#### [Task prompt]
Transcribe the records below word for word, beginning with the first line and stopping after the line that contains "- Chia học sinh"; pictures are not part of the copy.

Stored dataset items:
****************************************

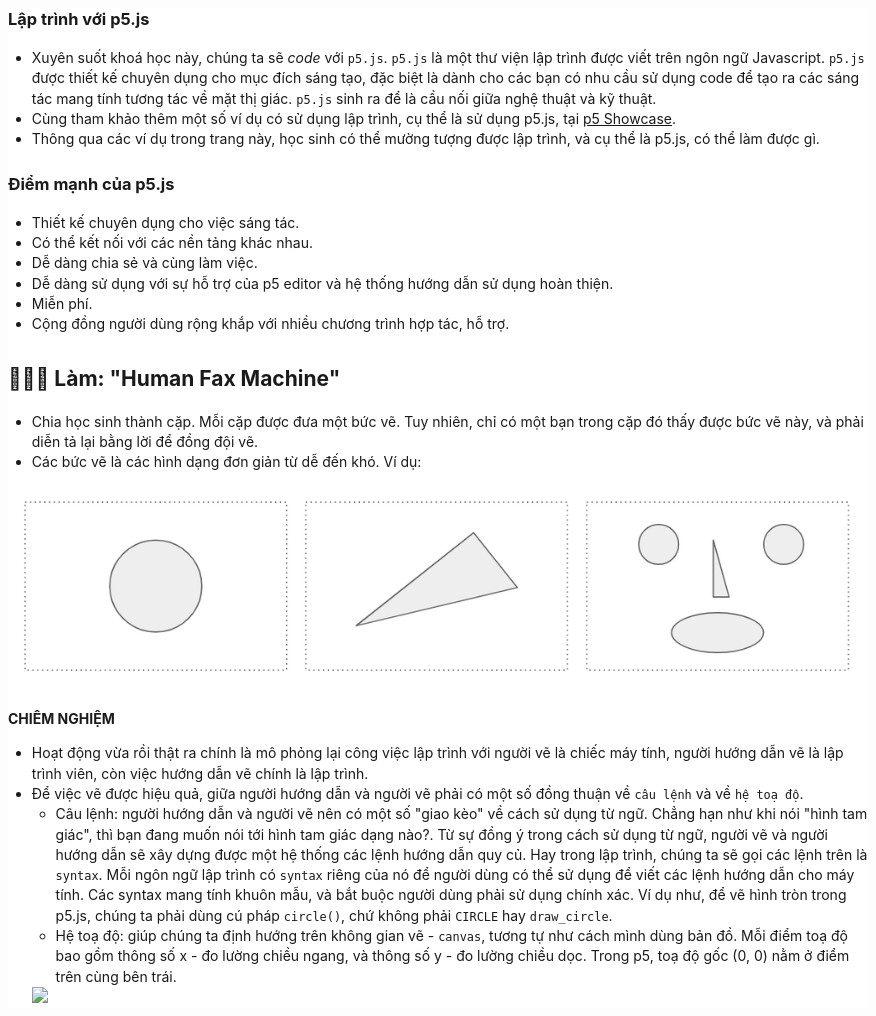 ### Lập trình với p5.js
- Xuyên suốt khoá học này, chúng ta sẽ *code* với `p5.js`. `p5.js` là một thư viện lập trình được viết trên ngôn ngữ Javascript. `p5.js` được thiết kế chuyên dụng cho mục đích sáng tạo, đặc biệt là dành cho các bạn có nhu cầu sử dụng code để tạo ra các sáng tác mang tính tương tác về mặt thị giác. `p5.js` sinh ra để là cầu nối giữa nghệ thuật và kỹ thuật.  
- Cùng tham khảo thêm một số ví dụ có sử dụng lập trình, cụ thể là sử dụng p5.js, tại [p5 Showcase](https://showcase.p5js.org/#/). 
- Thông qua các ví dụ trong trang này, học sinh có thể mường tượng được lập trình, và cụ thể là p5.js, có thể làm được gì.

### Điểm mạnh của p5.js
- Thiết kế chuyên dụng cho việc sáng tác.
- Có thể kết nối với các nền tảng khác nhau. 
- Dễ dàng chia sẻ và cùng làm việc.
- Dễ dàng sử dụng với sự hỗ trợ của p5 editor và hệ thống hướng dẫn sử dụng hoàn thiện.
- Miễn phí.
- Cộng đồng người dùng rộng khắp với nhiều chương trình hợp tác, hỗ trợ.  

## 🏄🏻‍♂️ Làm: "Human Fax Machine"
- Chia học sinh thành cặp. Mỗi cặp được đưa một bức vẽ. Tuy nhiên, chỉ có một bạn trong cặp đó thấy được bức vẽ này, và phải diễn tả lại bằng lời để đồng đội vẽ.
- Các bức vẽ là các hình dạng đơn giản từ dễ đến khó. Ví dụ:
<img src="/lectures/assets/s1_thumb_1.png">

<b>CHIÊM NGHIỆM</b>

- Hoạt động vừa rồi thật ra chính là mô phỏng lại công việc lập trình với người vẽ là chiếc máy tính, người hướng dẫn vẽ là lập trình viên, còn việc hướng dẫn vẽ chính là lập trình. 
- Để việc vẽ được hiệu quả, giữa người hướng dẫn và người vẽ phải có một số đồng thuận về `câu lệnh` và về `hệ toạ độ`.
    - Câu lệnh: người hướng dẫn và người vẽ nên có một số "giao kèo" về cách sử dụng từ ngữ. Chẳng hạn như khi nói "hình tam giác", thì bạn đang muốn nói tới hình tam giác dạng nào?. Từ sự đồng ý trong cách sử dụng từ ngữ, người vẽ và người hướng dẫn sẽ xây dựng được một hệ thống các lệnh hướng dẫn quy củ. Hay trong lập trình, chúng ta sẽ gọi các lệnh trên là `syntax`. Mỗi ngôn ngữ lập trình có `syntax` riêng của nó để người dùng có thể sử dụng để viết các lệnh hướng dẫn cho máy tính. Các syntax mang tính khuôn mẫu, và bắt buộc người dùng phải sử dụng chính xác. Ví dụ như, để vẽ hình tròn trong p5.js, chúng ta phải dùng cú pháp `circle()`, chứ không phải `CIRCLE` hay `draw_circle`.
    - Hệ toạ độ: giúp chúng ta định hướng trên không gian vẽ - `canvas`, tương tự như cách mình dùng bản đồ. Mỗi điểm toạ độ bao gồm thông số x - đo lường chiều ngang, và thông số y - đo lường chiều dọc. Trong p5, toạ độ gốc (0, 0) nằm ở điểm trên cùng bên trái. 
    <img src="https://static-assets.codecademy.com/Courses/Learn-p5/animation/canvas-origin.png">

****************************************

#### [Result below]
 ### Lập trình với p5.js
- Xuyên suốt khoá học này, chúng ta sẽ *code* với `p5.js`. `p5.js` là một thư viện lập trình được viết trên ngôn ngữ Javascript. `p5.js` được thiết kế chuyên dụng cho mục đích sáng tạo, đặc biệt là dành cho các bạn có nhu cầu sử dụng code để tạo ra các sáng tác mang tính tương tác về mặt thị giác. `p5.js` sinh ra để là cầu nối giữa nghệ thuật và kỹ thuật.  
- Cùng tham khảo thêm một số ví dụ có sử dụng lập trình, cụ thể là sử dụng p5.js, tại [p5 Showcase](https://showcase.p5js.org/#/). 
- Thông qua các ví dụ trong trang này, học sinh có thể mường tượng được lập trình, và cụ thể là p5.js, có thể làm được gì.

### Điểm mạnh của p5.js
- Thiết kế chuyên dụng cho việc sáng tác.
- Có thể kết nối với các nền tảng khác nhau. 
- Dễ dàng chia sẻ và cùng làm việc.
- Dễ dàng sử dụng với sự hỗ trợ của p5 editor và hệ thống hướng dẫn sử dụng hoàn thiện.
- Miễn phí.
- Cộng đồng người dùng rộng khắp với nhiều chương trình hợp tác, hỗ trợ.  

## 🏄🏻‍♂️ Làm: "Human Fax Machine"
- Chia học sinh thành cặp. Mỗi cặp được đưa một bức vẽ. Tuy nhiên, chỉ có một bạn trong cặp đó thấy được bức vẽ này, và phải diễn tả lại bằng lời để đồng đội vẽ.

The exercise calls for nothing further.